This figure appears about a third of the way into Triadic memories. It catches my attention, wakes me up: it is a signal that something is changing. Where are we going now? And haven’t I heard this before somewhere?
This grace-note figure gains this power to shake me up through the cumulative effect of the lengthy passage that preceded it. The previous six minutes or so of music was a deepening meditation on a simple image: two dotted eighth-note chords, surrounded by silence (and introduced by clear, startling octaves):
The chords vary, hovering around a few distinct profiles that recur with variations in pitch and register. Each two-measure unit repeats. In the first part of the passage (Example 2, above), the images alternate between two and three repetitions each, but in the second part (Example 3, below), the repetitions increase by one with each instance: two times, then three times, then four times, up to nine times.
The compositional cause and the musical effect of this six minutes of music is a deep concentration on the musical image. By the time I get to the nine-fold repetition, I am still and alert to subtle variations in the imagery at various time scales: the differences between each pair of chords and the next, between this version of the chords and my memory of the others that have occurred before, and the fine differences between the individual repetitions themselves. This deepening of musical concentration is typical in late Feldman, and the places where it happens are among the most beautiful of all his work.
This is not just my concentration: it is also Feldman’s concentration. Triadic memories, like all the late Feldman works, is not so much like a work of architecture as it is a journal: a record of a journey in sound (external) and mind (internal). Triadic memories was written from front to back, and when he got to this place in the piece, Feldman found this image and became immersed in it. His concentration deepened. I can see him at the piano, finding each set of chords, repeating them over and over, for longer and longer periods of time.
And then, out of the blue, the two grace-note chords appear: a bell, a clear signal that stands out from the silence of what has been going on. Feldman has broken off his focus; my own concentration is broken. Why does this happen? The chord itself is new, outside the musical world I’ve been immersed in. The grace notes change the rhythmic profile. The chord is repeated, thus breaking up the swaying movement of the phrases I’ve become accustomed to. And its repetition comes after an extra measure of silence: I have to wait to find out what’s next. The psychological significance of this simple repeated grace-note figure can only be understood by looking at what came before. But it is not as if Feldman planned this—it just happened that his mind moved on and he rang this bell.

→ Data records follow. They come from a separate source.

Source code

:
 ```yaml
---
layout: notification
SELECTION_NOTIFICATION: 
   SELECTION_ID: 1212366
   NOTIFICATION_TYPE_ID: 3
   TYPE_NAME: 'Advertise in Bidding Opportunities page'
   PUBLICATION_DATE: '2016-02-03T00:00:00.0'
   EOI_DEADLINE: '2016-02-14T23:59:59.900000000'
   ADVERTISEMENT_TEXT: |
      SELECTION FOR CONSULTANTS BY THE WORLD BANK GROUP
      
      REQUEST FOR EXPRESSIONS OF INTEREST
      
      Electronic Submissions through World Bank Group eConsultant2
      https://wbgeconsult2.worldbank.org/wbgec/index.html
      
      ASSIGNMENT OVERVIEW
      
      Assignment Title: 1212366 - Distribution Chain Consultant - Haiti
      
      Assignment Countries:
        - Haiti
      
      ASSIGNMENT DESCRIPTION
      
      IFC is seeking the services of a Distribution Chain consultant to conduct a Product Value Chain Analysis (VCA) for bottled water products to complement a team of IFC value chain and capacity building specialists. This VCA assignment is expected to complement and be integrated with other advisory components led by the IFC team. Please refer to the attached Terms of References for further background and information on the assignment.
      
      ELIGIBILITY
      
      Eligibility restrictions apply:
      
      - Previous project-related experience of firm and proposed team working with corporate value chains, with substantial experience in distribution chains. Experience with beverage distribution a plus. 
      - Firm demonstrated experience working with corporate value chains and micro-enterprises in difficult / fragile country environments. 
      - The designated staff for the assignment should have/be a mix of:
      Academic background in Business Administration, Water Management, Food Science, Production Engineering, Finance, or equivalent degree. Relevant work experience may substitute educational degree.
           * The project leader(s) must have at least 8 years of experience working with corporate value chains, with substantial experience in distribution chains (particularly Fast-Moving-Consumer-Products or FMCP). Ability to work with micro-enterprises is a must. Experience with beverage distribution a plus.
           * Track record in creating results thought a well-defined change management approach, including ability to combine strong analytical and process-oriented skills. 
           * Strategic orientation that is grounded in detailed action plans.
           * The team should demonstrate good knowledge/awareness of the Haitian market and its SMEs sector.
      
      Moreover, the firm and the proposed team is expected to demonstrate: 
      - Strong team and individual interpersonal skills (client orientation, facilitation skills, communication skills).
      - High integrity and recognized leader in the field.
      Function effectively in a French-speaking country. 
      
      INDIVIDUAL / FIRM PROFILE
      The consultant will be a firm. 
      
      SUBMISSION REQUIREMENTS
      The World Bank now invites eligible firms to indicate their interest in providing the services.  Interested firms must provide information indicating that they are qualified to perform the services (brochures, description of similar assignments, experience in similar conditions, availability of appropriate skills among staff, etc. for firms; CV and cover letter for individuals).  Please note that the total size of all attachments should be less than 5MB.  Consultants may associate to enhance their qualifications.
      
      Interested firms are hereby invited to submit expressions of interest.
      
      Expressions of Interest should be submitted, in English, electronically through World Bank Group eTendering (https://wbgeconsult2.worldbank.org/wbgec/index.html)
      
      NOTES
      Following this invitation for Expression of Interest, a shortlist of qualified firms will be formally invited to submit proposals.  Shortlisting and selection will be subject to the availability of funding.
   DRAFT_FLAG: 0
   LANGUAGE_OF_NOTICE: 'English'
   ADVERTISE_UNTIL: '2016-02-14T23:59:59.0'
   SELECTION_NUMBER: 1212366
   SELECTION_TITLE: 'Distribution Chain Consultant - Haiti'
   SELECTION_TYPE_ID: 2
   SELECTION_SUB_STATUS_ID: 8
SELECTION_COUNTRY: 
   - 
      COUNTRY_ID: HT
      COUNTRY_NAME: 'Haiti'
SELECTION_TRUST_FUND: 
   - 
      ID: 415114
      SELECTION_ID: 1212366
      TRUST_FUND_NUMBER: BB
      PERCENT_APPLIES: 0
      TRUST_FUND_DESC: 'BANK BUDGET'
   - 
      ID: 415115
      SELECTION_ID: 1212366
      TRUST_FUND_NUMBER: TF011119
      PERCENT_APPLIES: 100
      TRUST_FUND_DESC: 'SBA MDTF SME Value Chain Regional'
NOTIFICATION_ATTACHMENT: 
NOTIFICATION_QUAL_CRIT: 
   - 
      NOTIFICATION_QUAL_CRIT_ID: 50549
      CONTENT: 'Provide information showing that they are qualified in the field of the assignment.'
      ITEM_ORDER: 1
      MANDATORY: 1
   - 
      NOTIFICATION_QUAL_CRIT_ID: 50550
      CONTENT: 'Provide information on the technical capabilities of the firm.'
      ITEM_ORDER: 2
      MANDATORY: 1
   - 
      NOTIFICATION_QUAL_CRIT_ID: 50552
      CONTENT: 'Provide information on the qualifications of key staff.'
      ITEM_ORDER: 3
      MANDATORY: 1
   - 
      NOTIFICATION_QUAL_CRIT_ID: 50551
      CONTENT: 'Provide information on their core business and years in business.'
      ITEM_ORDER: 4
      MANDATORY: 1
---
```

And then there is the added factor of memory. Haven’t I heard this figure before? In either performing or listening to a performance of Triadic memories, I can’t run time backwards to check, of course, so the question just hangs there for me. Looking at the score, I can see that, indeed, this figure has a history. Its first appearance:
The chord doesn’t draw attention to itself here. It is happening in a part of the piece that is not so stable, where the imagery shifts often. This section, from measure 188 through 252 (the section just before the concentrated part described above), includes an exploration of chords that evolve into the grace-note chord. Here Feldman followed a different kind of musical thought process: playing a chord, listening to it, responding with a revoicing, a movement to a different register, a slight tweak of a note up or down.
Or perhaps responding with a different chord that could turn the series of single chords into a pairing, which becomes my grace-note figure:
This evolution of the grace-note chord took place about ten minutes before its striking reappearance and repetition broke off my concentration. Touched upon within a context of change and uncertainty (where does this chord belong?), it did not stand out as a distinct musical image then: it was only seen in passing. But when it comes to mind—that is, when it came to Feldman’s mind—at m. 314, repeated, it acquires an identity that gets firmly placed in my memory and will persist in this form.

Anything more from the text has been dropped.